══ Given data ══

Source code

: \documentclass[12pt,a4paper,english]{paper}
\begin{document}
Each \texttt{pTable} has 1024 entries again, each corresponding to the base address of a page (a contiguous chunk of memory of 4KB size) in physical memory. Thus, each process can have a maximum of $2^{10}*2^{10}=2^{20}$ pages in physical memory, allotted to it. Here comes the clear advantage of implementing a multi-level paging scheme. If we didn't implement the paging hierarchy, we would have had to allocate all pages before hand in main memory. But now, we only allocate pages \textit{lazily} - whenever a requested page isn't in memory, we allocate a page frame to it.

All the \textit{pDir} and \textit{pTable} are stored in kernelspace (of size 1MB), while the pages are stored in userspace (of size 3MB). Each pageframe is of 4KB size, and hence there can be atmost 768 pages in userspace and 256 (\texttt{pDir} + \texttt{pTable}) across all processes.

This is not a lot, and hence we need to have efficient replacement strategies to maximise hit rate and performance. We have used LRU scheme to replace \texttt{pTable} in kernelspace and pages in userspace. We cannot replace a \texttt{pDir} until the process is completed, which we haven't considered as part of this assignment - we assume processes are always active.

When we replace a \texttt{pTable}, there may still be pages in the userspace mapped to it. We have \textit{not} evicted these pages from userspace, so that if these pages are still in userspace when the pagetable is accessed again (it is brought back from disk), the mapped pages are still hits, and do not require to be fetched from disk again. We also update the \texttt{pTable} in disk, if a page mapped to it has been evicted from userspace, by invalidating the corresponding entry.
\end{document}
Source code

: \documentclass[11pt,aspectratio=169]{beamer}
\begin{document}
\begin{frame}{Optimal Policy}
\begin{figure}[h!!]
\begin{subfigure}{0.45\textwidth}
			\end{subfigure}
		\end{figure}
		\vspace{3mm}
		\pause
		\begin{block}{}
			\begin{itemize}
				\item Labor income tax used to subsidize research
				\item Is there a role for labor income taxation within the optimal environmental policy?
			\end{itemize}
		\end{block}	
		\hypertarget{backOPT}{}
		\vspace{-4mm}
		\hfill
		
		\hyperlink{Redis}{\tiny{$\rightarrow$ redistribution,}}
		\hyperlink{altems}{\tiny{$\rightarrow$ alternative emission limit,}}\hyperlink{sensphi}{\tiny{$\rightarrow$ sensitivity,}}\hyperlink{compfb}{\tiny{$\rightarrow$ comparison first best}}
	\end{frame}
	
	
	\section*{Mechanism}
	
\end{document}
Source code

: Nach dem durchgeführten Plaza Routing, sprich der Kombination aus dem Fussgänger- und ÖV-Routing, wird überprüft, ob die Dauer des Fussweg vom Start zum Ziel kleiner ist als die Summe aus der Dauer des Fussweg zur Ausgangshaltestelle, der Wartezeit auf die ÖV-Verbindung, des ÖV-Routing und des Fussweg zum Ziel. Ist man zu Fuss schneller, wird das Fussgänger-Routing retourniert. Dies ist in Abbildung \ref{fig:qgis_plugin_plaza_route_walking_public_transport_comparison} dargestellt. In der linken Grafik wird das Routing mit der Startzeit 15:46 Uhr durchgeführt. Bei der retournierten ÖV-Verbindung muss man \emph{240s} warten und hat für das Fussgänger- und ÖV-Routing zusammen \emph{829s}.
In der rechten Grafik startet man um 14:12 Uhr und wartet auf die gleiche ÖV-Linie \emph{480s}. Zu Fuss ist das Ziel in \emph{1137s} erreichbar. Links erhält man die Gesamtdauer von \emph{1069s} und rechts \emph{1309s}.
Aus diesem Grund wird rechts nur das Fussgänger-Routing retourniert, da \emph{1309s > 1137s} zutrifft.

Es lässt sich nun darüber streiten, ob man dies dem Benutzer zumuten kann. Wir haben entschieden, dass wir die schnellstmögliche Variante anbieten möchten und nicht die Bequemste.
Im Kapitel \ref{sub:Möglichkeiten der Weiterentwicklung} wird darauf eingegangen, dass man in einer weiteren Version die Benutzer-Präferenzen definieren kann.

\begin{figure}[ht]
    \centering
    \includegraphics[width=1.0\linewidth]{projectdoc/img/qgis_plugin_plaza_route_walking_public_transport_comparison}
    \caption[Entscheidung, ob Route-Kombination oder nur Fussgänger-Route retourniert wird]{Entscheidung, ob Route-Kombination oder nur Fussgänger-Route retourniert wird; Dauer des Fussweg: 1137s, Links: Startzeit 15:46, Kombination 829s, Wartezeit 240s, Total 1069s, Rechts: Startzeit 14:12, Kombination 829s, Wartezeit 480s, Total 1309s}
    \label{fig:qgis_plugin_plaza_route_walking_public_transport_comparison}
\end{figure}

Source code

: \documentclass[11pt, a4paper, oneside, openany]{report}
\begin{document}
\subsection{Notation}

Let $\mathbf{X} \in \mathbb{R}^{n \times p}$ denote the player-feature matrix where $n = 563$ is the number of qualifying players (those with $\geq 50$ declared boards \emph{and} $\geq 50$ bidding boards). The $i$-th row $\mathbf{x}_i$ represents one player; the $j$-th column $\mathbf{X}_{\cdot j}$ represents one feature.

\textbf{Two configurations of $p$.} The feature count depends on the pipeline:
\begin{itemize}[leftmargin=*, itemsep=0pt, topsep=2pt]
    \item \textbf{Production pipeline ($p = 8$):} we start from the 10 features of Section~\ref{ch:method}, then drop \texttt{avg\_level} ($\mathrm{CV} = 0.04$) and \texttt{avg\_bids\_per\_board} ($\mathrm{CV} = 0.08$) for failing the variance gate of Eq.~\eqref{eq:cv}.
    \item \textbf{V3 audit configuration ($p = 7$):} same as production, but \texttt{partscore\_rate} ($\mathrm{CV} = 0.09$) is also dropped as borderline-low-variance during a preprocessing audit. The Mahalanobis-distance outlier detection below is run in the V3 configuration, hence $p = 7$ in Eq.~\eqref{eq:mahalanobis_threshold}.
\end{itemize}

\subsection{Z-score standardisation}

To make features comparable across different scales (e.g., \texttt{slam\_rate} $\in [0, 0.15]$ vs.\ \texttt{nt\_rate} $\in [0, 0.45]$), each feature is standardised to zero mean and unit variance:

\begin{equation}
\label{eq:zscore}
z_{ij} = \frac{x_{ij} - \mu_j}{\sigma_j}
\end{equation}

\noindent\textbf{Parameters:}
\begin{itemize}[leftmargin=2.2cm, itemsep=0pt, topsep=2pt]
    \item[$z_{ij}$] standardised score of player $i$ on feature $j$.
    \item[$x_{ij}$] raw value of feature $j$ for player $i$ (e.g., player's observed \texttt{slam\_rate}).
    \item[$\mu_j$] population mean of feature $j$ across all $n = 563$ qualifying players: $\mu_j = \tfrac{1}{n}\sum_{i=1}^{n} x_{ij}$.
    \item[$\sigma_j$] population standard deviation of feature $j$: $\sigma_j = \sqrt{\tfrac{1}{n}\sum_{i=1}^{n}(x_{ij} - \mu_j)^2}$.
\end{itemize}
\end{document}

═══

**Problem to solve**. Each line of the entries that contains "tfrac" counts once; state the total as a bare number.

**Answer to the problem**. 2